Straddles or Strangles?????? -777

Discussion in 'Options' started by Truerate, Sep 30, 2008.

  1. Truerate



    This is my first post on Elite trader. I have a question that im sure all of you long time traders may be able to answer. I am looking to place a straddle on the market but iv noticed that when the strike price is the same the Delta is different. So, if I use a straddle it is weighted more in one direction than the other.. It looks like the calls have higher deltas at a strike. This caused me to think it would be better to use a strangle to match deltas.Then there is a big gap in strike? Im stuck.

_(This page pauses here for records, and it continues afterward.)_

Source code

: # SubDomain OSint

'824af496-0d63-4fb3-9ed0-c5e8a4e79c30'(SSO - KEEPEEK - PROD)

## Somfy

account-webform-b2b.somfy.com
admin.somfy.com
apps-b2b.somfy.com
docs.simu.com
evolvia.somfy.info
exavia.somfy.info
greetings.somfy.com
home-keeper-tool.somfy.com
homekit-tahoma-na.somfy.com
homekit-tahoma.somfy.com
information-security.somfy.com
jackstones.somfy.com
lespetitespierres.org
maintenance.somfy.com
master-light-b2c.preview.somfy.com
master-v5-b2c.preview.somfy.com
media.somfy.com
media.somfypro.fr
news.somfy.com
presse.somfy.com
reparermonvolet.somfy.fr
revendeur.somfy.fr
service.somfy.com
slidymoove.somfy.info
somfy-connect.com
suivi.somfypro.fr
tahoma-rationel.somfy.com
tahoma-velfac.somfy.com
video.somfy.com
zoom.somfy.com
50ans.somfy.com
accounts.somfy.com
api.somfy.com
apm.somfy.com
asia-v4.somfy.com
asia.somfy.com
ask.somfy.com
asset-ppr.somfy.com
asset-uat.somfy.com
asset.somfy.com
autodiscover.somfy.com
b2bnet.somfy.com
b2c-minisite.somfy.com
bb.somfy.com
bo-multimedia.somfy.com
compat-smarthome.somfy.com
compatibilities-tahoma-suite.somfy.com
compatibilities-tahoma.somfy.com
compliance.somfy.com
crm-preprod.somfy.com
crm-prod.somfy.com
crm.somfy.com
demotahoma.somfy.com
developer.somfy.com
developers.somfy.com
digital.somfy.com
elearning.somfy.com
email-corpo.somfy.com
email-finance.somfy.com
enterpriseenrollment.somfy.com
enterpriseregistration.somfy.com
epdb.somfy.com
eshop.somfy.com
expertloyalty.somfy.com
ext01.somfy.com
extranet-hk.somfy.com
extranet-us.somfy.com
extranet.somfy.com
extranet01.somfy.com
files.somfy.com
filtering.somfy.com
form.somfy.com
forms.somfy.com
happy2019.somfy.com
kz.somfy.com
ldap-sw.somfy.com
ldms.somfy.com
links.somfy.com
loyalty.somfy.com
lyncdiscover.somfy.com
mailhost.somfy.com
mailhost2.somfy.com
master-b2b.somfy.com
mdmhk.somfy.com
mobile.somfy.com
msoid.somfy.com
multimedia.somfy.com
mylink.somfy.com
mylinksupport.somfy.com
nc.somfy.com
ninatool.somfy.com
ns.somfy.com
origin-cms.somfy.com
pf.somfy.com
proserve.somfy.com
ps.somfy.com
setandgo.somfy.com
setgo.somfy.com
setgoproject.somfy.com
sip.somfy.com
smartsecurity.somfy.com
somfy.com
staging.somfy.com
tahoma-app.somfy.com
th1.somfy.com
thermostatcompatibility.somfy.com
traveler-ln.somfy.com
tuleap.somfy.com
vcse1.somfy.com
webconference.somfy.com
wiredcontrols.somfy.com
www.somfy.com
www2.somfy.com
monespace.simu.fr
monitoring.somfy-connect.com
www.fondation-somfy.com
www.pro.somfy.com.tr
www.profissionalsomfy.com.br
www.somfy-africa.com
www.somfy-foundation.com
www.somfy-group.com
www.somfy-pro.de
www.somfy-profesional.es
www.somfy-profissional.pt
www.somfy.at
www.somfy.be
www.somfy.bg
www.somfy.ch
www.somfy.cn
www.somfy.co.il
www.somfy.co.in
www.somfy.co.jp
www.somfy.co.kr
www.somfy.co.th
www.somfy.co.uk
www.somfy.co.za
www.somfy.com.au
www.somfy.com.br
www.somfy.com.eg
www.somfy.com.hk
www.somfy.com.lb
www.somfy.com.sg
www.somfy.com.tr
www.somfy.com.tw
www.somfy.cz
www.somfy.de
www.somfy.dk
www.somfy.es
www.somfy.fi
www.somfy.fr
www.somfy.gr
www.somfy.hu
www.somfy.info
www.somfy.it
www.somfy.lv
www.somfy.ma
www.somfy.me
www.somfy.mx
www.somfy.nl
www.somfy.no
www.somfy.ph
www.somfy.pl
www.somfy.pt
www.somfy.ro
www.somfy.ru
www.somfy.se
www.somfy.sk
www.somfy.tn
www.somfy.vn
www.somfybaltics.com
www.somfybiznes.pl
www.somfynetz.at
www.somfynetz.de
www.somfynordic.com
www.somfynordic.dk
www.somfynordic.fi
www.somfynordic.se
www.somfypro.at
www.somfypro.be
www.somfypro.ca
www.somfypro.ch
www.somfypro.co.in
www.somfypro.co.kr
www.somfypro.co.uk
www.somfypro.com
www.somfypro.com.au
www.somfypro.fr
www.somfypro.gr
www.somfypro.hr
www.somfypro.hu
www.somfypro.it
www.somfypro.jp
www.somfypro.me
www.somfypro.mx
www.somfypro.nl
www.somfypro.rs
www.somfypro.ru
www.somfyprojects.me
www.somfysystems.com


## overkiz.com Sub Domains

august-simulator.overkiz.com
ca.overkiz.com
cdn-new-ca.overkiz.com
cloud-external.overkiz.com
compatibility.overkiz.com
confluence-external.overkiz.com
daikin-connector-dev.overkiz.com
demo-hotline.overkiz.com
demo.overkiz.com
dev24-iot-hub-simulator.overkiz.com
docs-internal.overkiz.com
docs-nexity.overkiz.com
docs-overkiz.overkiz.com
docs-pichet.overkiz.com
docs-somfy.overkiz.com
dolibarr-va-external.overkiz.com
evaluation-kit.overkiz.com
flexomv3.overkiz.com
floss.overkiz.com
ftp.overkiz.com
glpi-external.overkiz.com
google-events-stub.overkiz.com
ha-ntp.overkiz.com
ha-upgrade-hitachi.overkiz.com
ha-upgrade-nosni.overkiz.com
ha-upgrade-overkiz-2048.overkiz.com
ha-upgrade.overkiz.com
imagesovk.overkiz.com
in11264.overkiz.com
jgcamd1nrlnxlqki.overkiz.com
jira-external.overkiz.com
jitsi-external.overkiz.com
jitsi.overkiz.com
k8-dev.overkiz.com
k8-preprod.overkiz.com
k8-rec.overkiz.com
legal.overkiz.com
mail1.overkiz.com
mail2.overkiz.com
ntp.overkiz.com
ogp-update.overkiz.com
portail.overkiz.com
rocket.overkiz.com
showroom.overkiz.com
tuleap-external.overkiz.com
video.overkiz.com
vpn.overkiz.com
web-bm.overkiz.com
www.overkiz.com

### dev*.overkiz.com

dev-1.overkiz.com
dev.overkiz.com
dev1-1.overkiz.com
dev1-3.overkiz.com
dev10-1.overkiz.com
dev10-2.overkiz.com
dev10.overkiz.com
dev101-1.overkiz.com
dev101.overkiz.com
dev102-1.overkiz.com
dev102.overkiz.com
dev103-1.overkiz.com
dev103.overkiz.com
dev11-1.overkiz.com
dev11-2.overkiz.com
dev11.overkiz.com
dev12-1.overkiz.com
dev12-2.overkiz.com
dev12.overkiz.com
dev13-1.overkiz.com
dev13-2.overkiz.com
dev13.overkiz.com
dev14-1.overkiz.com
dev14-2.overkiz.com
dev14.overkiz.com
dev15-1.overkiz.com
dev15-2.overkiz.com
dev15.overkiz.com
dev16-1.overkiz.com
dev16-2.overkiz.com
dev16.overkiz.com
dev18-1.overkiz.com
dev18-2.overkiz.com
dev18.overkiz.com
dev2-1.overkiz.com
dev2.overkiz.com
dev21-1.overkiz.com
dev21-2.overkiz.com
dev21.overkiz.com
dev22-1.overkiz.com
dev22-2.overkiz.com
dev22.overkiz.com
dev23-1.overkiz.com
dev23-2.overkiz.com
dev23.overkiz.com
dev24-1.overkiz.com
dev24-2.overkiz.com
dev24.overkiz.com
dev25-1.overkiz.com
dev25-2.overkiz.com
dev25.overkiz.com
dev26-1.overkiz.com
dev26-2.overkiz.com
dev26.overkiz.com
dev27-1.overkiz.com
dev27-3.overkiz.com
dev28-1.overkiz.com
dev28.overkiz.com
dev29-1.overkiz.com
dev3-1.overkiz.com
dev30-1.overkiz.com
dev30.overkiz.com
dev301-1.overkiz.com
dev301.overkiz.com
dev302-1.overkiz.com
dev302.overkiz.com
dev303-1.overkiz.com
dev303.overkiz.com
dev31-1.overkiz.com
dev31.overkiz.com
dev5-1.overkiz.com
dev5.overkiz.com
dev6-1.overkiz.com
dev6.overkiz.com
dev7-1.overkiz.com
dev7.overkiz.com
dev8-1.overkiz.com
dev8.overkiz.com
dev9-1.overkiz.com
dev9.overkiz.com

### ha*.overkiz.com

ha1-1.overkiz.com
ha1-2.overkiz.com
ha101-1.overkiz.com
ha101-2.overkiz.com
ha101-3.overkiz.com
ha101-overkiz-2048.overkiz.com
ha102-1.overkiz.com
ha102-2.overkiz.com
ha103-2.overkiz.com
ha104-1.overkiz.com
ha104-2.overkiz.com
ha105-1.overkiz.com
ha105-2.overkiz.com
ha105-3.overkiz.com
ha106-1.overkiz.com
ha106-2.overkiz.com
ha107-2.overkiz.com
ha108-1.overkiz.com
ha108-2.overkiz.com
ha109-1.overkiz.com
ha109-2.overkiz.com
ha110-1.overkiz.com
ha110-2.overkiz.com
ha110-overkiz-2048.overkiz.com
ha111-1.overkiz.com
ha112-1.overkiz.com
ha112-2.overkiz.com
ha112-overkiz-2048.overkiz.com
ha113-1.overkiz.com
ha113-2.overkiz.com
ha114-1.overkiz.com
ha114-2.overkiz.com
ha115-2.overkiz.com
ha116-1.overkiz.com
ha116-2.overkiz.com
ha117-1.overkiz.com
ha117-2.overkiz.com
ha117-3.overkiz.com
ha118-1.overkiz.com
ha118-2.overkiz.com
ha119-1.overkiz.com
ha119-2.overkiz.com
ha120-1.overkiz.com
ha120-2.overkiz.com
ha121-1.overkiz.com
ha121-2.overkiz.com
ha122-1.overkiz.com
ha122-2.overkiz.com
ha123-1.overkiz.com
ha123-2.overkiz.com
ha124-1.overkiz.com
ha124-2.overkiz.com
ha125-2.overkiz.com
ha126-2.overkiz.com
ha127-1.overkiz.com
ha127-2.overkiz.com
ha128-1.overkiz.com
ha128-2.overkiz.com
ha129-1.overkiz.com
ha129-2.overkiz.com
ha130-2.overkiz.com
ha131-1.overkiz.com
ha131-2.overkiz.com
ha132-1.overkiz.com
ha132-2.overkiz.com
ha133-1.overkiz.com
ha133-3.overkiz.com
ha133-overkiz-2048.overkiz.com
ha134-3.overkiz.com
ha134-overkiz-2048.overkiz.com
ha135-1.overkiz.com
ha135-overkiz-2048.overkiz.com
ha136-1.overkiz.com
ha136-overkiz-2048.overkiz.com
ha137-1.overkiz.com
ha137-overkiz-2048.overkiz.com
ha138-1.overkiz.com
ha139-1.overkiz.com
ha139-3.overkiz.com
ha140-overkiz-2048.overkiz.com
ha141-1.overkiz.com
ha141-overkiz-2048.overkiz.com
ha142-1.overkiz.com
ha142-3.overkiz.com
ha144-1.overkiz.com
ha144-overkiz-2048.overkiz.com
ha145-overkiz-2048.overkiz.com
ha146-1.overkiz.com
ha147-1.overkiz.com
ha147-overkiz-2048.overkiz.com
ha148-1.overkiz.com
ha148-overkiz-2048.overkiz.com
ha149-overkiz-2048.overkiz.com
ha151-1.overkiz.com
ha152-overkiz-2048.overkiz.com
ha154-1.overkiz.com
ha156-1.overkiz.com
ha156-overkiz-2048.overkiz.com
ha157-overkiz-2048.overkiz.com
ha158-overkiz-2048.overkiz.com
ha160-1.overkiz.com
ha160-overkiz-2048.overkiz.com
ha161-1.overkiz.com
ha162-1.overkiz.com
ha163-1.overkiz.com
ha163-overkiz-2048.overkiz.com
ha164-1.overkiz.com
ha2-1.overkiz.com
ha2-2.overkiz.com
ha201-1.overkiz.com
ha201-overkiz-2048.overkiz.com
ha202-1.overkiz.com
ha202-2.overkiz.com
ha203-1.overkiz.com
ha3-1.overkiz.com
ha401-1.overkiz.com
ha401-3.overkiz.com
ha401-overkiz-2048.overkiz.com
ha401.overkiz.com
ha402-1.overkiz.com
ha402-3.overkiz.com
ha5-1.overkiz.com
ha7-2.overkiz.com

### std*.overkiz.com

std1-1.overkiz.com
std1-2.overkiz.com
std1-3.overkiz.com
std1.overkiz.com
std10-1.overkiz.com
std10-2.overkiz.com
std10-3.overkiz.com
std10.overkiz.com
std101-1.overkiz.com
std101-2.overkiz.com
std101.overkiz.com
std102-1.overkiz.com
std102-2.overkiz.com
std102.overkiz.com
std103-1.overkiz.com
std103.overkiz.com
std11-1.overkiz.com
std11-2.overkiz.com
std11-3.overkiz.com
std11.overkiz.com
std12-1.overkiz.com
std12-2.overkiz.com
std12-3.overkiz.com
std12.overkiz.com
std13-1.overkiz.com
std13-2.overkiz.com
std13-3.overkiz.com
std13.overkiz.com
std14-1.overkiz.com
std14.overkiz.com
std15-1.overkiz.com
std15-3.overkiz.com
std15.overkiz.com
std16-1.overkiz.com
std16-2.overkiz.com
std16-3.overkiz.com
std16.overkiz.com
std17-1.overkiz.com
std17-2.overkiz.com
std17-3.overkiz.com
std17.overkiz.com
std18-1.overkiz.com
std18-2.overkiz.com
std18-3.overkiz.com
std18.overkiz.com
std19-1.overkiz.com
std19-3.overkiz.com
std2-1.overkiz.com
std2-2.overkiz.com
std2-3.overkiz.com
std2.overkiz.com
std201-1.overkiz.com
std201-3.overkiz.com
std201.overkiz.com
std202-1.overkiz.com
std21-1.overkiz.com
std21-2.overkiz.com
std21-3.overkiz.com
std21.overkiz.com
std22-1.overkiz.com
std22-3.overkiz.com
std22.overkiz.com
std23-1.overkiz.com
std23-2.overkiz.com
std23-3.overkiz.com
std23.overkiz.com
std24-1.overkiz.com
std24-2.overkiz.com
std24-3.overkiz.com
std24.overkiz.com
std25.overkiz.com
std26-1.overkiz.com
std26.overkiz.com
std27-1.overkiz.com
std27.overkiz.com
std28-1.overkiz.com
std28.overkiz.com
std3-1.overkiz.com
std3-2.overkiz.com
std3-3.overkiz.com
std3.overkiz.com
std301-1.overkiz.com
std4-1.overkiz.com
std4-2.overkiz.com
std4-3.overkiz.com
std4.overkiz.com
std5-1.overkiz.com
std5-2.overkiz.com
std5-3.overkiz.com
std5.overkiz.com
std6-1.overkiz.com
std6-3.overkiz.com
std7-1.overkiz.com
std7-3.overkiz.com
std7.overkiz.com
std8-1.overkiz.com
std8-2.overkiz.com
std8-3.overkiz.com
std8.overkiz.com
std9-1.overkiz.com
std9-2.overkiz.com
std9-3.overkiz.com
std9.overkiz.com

I cant call the direction of the market for the next 60 days and want to play both sides how do I go about this in the right way. Any advice would help Thanks
  2. 1) "Place" a straddle is poor terminology. Do you want to buy or sell? (Yes, I know you want to buy.)

    2) You should expect delta to be different. You might expect the put and call to have the same delta ONLY when the underlying is trading exactly at the strike price.

    That expectation would be incorrect, but it's a reasonable expectation for a rookie.

    Calls have higher delta than puts - when the underlying is at the strike - because there is a bias towards the upside. Look at it this way: If stocks did not have an expectation of rising over the long term, few people would buy them. Thus, it's always slightly more likely the market will advance than decline over an extended period of time.

    3) Yes, a strangle allows you to be delta neutral. But so does a straddle. You are not obligated to buy an equal number of calls and puts. You can become delta neutral by buying an appropriate quantity of each.

    4) Advice: Buying straddles is a very high risk play. Not saying you cannot win, but there is much more involved than merely hoping for a big move.

    5) Today, with the huge drop in yesterday's market, IV (implied volatility) is far, far above where it was in recent times. If you do not yet understand how implied volatility affects the price of options, you are not ready to trade those options.

    This is important because if you over pay for your options, you have almost no chance of having a winning trade. Most rookies fail to grasp this concept until is far too late.

  3. Truerate


    Thanks for the feedback. Yes I am a true rookie in every sense when it comes to option trading. You cleared up the difference for me as to why the Delta's on the "Long" straddle are different. I did enter a trade this morning but am only trading 1 lot's right now until I stop losing money. You brought up a very good question that has been on the top of my mind. I understand what IV is but im not sure how I can use it in relation to the price of an option? IE what does it mean to the price of a $10 option if the iv 30% or if is 150%? When I entered the Long straddle this morning the calls had been decreasing in value even though the stock had gone up so I saw first hand what the drop in IV did to the option I just dont know how to use IV to my benifit. Thank you again for the feed back its nice to talk to a fellow options trader.:)
  4. Dude, stay small until you're educated. Also, consider options on the SPY or QQQQ, to get a feel.

    You WILL lose money, but it will be money well spent, and part of your tuition. Also, instead of buying IV, consider selling it when it's huge. VIX was in the 48 range.
  5. Think as IV being the risk of selling car insurance.

    You live in a high crime area, you are a new driver, you live in a high accident area or you have made claims in the past. Your insurance company will charge you higher premiums for the same coverage if you didn't have all or some of those black marks against you.

    Today is an extreme example of IV drop because of the wild market moves. A few days of sideways movement will bring it down to normal levels.
  6. Mark,

    Are you sure about what you wrote?

    The reasons why ATM calls have higher deltas than puts are different. I will stay on the side to allow others to write their point of view.

    PS: when I read your comment, and wrote mine, I am assuming that we are thinking in absolute values for the put delta. I am mentioning it so that readers do consider the delta sign as the topic being discussed.
  7. dmo


    Calls have a higher delta than puts (speaking of absolute value of course) even when the underlying is exactly at the strike price. The reason for that is the effect of the lognormal distribution, which is assumed by every pricing model I'm aware of.
  8. ATM delta of call can even be close to 1. (and the delta of a put close to 0.) The reason is not the bull bias.

    Still waiting for others to provide valid reasons.
  9. dmo


    In addition to what I posted above, stock options are priced off the forward price, not the spot price. So the more time remaining and the higher the interest rate used, the higher the forward price and, therefore, the higher the call delta.